● What you are asked to do
Return every entry exactly.

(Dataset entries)
* * * * *

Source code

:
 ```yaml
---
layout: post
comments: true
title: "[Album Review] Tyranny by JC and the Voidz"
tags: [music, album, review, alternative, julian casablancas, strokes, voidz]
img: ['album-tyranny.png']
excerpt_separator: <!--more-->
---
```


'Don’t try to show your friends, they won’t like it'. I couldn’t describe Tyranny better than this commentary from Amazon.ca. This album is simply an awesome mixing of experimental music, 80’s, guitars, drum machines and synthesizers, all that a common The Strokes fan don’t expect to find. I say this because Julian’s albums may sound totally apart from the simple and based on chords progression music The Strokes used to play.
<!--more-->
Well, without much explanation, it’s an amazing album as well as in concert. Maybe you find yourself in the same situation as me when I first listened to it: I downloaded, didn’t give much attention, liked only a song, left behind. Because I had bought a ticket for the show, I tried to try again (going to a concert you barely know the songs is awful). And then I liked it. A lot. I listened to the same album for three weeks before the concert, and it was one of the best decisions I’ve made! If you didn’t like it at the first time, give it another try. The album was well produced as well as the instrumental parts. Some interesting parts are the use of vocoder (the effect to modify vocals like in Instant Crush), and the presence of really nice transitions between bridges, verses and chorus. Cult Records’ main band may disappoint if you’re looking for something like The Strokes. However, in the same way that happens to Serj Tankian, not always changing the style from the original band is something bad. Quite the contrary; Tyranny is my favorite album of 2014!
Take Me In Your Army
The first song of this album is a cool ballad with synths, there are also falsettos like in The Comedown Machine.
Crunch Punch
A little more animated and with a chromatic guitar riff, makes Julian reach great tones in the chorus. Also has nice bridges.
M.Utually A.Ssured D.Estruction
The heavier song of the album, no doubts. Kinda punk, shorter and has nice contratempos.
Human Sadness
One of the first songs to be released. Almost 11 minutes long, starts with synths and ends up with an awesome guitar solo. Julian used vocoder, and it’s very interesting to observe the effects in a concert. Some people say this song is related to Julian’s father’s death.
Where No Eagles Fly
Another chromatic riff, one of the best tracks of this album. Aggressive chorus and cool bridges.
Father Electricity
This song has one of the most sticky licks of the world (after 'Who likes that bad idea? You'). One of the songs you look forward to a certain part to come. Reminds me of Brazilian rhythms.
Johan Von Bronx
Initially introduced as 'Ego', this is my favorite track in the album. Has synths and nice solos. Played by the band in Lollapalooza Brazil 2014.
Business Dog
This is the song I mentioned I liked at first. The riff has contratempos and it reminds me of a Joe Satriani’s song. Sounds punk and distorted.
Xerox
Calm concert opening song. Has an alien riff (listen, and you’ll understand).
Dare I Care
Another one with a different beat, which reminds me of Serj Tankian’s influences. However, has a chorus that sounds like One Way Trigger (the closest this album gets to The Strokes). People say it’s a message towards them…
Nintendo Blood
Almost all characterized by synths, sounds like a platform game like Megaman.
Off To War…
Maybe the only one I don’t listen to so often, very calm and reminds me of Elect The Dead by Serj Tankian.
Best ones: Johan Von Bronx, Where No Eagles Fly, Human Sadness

* * * * *

● Response to the exercise
Source code

:
 ```yaml
---
layout: post
comments: true
title: "[Album Review] Tyranny by JC and the Voidz"
tags: [music, album, review, alternative, julian casablancas, strokes, voidz]
img: ['album-tyranny.png']
excerpt_separator: <!--more-->
---
```


'Don’t try to show your friends, they won’t like it'. I couldn’t describe Tyranny better than this commentary from Amazon.ca. This album is simply an awesome mixing of experimental music, 80’s, guitars, drum machines and synthesizers, all that a common The Strokes fan don’t expect to find. I say this because Julian’s albums may sound totally apart from the simple and based on chords progression music The Strokes used to play.
<!--more-->
Well, without much explanation, it’s an amazing album as well as in concert. Maybe you find yourself in the same situation as me when I first listened to it: I downloaded, didn’t give much attention, liked only a song, left behind. Because I had bought a ticket for the show, I tried to try again (going to a concert you barely know the songs is awful). And then I liked it. A lot. I listened to the same album for three weeks before the concert, and it was one of the best decisions I’ve made! If you didn’t like it at the first time, give it another try. The album was well produced as well as the instrumental parts. Some interesting parts are the use of vocoder (the effect to modify vocals like in Instant Crush), and the presence of really nice transitions between bridges, verses and chorus. Cult Records’ main band may disappoint if you’re looking for something like The Strokes. However, in the same way that happens to Serj Tankian, not always changing the style from the original band is something bad. Quite the contrary; Tyranny is my favorite album of 2014!
Take Me In Your Army
The first song of this album is a cool ballad with synths, there are also falsettos like in The Comedown Machine.
Crunch Punch
A little more animated and with a chromatic guitar riff, makes Julian reach great tones in the chorus. Also has nice bridges.
M.Utually A.Ssured D.Estruction
The heavier song of the album, no doubts. Kinda punk, shorter and has nice contratempos.
Human Sadness
One of the first songs to be released. Almost 11 minutes long, starts with synths and ends up with an awesome guitar solo. Julian used vocoder, and it’s very interesting to observe the effects in a concert. Some people say this song is related to Julian’s father’s death.
Where No Eagles Fly
Another chromatic riff, one of the best tracks of this album. Aggressive chorus and cool bridges.
Father Electricity
This song has one of the most sticky licks of the world (after 'Who likes that bad idea? You'). One of the songs you look forward to a certain part to come. Reminds me of Brazilian rhythms.
Johan Von Bronx
Initially introduced as 'Ego', this is my favorite track in the album. Has synths and nice solos. Played by the band in Lollapalooza Brazil 2014.
Business Dog
This is the song I mentioned I liked at first. The riff has contratempos and it reminds me of a Joe Satriani’s song. Sounds punk and distorted.
Xerox
Calm concert opening song. Has an alien riff (listen, and you’ll understand).
Dare I Care
Another one with a different beat, which reminds me of Serj Tankian’s influences. However, has a chorus that sounds like One Way Trigger (the closest this album gets to The Strokes). People say it’s a message towards them…
Nintendo Blood
Almost all characterized by synths, sounds like a platform game like Megaman.
Off To War…
Maybe the only one I don’t listen to so often, very calm and reminds me of Elect The Dead by Serj Tankian.
Best ones: Johan Von Bronx, Where No Eagles Fly, Human Sadness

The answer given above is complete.